No puede ser más certera en ese sentido la conocida frase y que es atribuida al francés Jean Monnet (1888-1979), político y hombre de negocio, al expresar que “los hombres pasan, pero las instituciones quedan”, frase que completa al señalar con razón que “nada se puede hacer sin las personas, pero nada subsiste sin instituciones”; de ahí la importancia capital que reviste la institucionalidad, lo que hace a su vez más necesario que quienes estén al frente de las diversas instituciones se conduzcan en todo momento con una perspectiva institucional.
Si se tiene clara la responsabilidad asumida esa perspectiva institucional será a su vez la garantía para no ceder por simpatías coyunturales a deslucir el rol de la institución, lo que es claro puede ocurrir cuando se intenta ponerla al servicio de alguien o de alguna causa en particular, olvidando que su principal objetivo ha de ser precisamente luchar por la concreción de los propósitos que su institución está llamada a lograr.
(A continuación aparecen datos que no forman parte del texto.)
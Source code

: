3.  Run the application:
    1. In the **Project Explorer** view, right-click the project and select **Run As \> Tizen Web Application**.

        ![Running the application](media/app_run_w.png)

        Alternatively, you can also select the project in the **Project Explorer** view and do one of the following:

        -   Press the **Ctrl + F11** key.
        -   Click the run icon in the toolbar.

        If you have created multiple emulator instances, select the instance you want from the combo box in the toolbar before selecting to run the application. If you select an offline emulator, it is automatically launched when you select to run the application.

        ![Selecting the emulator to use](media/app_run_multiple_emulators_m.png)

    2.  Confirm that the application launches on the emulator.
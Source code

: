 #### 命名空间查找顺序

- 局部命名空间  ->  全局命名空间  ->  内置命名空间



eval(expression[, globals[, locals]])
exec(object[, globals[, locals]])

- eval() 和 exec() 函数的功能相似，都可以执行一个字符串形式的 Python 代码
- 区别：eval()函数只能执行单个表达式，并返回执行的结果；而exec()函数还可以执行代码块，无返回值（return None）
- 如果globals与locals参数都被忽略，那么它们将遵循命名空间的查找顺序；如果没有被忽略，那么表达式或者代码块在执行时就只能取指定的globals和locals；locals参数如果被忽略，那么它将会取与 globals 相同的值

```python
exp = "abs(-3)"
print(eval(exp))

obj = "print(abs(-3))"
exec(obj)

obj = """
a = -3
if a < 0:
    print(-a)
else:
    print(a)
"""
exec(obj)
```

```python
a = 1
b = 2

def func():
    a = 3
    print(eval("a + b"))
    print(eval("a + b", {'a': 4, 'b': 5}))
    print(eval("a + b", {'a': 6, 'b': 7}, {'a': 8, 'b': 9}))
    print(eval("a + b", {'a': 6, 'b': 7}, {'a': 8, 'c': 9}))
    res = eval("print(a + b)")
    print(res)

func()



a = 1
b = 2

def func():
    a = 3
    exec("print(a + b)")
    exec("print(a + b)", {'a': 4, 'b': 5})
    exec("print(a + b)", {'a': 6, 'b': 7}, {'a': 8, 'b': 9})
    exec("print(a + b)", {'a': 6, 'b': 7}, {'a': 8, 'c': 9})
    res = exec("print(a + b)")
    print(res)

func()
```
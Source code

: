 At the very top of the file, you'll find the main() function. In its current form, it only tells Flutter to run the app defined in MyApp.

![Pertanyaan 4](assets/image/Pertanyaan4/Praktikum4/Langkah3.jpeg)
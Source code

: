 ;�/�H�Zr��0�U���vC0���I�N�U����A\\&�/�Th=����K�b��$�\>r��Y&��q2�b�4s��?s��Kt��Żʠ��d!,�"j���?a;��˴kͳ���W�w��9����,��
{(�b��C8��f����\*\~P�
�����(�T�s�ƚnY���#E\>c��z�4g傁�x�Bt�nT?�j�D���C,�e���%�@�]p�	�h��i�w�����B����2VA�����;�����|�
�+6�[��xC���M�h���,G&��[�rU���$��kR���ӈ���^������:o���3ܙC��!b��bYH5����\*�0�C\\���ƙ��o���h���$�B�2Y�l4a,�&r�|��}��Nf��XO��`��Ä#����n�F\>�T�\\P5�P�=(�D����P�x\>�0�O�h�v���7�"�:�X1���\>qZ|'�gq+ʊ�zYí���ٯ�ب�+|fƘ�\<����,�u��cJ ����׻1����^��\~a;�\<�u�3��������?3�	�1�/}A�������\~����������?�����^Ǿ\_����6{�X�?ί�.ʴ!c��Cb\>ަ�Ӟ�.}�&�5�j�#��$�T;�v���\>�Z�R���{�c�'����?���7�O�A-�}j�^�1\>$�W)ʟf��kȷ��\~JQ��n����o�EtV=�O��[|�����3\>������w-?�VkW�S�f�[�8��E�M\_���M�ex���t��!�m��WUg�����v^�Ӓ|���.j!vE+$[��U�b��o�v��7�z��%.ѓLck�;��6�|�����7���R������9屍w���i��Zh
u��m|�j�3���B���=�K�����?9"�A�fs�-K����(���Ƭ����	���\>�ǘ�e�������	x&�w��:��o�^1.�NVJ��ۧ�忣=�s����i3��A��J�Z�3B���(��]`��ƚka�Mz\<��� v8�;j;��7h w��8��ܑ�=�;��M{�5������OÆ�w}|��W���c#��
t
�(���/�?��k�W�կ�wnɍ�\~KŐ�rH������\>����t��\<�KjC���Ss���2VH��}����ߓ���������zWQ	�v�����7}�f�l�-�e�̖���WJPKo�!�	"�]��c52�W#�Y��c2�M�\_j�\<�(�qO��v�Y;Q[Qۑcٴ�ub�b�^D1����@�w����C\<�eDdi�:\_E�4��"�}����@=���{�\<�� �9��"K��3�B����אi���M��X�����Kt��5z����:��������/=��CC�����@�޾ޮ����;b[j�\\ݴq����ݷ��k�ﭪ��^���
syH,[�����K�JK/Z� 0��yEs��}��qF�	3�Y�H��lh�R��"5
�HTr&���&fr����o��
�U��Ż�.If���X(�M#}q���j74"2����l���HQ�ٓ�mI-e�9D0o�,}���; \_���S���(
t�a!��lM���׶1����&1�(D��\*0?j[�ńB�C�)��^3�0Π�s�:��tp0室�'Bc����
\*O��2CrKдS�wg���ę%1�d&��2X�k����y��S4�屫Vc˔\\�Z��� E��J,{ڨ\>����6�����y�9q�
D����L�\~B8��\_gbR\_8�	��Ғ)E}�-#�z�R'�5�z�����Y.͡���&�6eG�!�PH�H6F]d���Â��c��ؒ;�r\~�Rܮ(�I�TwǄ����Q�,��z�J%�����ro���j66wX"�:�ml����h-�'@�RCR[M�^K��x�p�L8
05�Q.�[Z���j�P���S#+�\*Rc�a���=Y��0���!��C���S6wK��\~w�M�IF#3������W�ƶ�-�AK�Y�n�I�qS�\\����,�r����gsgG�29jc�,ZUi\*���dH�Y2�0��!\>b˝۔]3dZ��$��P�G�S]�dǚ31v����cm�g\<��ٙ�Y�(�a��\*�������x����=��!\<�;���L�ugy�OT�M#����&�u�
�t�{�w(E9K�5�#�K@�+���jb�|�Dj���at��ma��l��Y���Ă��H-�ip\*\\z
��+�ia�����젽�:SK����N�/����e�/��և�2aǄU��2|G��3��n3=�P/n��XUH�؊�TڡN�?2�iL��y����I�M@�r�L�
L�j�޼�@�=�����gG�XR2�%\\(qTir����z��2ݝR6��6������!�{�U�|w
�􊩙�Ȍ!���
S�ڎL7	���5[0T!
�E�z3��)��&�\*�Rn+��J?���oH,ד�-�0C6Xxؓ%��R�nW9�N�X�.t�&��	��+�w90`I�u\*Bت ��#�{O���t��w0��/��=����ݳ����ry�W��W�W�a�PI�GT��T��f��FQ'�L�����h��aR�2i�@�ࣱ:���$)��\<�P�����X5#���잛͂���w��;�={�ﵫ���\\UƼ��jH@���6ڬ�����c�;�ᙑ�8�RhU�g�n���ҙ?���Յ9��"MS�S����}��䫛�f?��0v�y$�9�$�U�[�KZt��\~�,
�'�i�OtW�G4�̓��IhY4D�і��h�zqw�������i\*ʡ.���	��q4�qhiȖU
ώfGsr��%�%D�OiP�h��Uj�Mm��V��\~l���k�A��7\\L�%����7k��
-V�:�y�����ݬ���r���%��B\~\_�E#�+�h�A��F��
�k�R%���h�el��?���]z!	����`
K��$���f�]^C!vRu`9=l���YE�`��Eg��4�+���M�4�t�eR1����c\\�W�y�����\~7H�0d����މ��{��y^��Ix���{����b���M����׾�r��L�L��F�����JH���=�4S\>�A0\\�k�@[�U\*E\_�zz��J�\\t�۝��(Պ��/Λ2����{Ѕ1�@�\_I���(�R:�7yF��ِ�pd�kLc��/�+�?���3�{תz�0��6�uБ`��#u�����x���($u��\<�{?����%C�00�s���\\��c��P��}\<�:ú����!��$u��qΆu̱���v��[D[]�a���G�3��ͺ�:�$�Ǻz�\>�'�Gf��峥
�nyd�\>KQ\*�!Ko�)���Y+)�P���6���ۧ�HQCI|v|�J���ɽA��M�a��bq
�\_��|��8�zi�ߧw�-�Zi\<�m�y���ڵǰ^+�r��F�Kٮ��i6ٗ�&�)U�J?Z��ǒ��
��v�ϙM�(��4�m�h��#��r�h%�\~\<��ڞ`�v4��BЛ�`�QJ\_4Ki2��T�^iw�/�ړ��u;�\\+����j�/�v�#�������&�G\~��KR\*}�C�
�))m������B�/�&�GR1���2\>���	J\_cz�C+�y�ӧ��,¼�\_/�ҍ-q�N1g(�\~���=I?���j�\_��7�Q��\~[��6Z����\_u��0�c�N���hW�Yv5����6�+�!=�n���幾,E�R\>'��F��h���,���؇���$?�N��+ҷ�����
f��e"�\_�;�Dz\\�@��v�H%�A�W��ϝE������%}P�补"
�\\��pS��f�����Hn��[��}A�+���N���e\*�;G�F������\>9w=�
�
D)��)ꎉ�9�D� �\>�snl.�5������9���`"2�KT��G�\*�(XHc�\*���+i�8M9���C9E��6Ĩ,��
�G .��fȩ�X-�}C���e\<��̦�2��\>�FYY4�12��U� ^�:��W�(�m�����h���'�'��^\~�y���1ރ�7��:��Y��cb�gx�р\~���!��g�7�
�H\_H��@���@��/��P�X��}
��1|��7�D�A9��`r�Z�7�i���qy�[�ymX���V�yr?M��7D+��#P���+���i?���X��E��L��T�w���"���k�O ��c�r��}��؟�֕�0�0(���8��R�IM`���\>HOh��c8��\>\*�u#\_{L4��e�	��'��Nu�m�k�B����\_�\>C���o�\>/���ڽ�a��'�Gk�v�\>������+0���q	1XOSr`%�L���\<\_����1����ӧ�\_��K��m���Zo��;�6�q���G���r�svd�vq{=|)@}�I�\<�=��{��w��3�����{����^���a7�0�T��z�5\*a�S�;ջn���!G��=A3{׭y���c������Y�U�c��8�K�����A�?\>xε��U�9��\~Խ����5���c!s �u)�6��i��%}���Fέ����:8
Por eso, y es bueno tenerlo siempre presente: “cuando se habla de institucionalidad se hace referencia a una cualidad que, a lo largo de su historia, adquieren en mayor o menor grado las organizaciones o entidades constituidas en la sociedad”, y en ese sentido “se podría decir que, así como en un país es fundamental el nivel de desarrollo y la solidez de sus instituciones, en una entidad lo es el grado que alcance su institucionalidad”.
Como queda claro el vínculo indisoluble que existe o que debe existir “entre personas e instituciones, entre transitoriedad y permanencia”, igualmente debe quedar claro que “el buen funcionamiento de toda organización depende, no solo de la claridad de las normas que la rigen y los recursos con que cuenta para desarrollar su labor, sino especialmente de la preparación y el compromiso de las personas vinculadas a ella”.
Es que si quien dirige una determinada institución no está consciente de la mejor manera posible sobre el rol y los propósitos que está llamada a perseguir y alcanzar la institución que dirige, difícilmente pueda aportar a su permanencia, desarrollo y consolidación, y en cambio asestará duros golpes a la institucionalidad, lo que a su vez redundará en perjuicio de la colectividad en sentido general.
Si se carece de esa perspectiva institucional desde la dirección del tinglado organizacional de determinada entidad, es obvio que la misma lejos de jugar su papel terminará siendo víctima del “vaivén de las circunstancias”, presa de los “timonazos que de manera reactiva pudieran dar sus directivos y funcionarios”, de los que se espera y debe exigirse serenidad para que esté garantizada, y no amenazada de muerte, la institucionalidad.
En definitiva, quienes dirijan instituciones o formen parte de ellas, deben comportarse a la altura y al nivel que de ellos se espera, sin descender jamás por pasiones momentáneas a actuaciones vergonzosas y criticables desde la óptica del más “observador razonable”, habida cuenta de que “la institucionalidad es fundamental para la supervivencia del Estado”.
El autor es juez titular de la Segunda Sala del Tribunal de Ejecución de la Pena del Departamento Judicial de San Cristóbal, con sede en el Distrito Judicial de Peravia.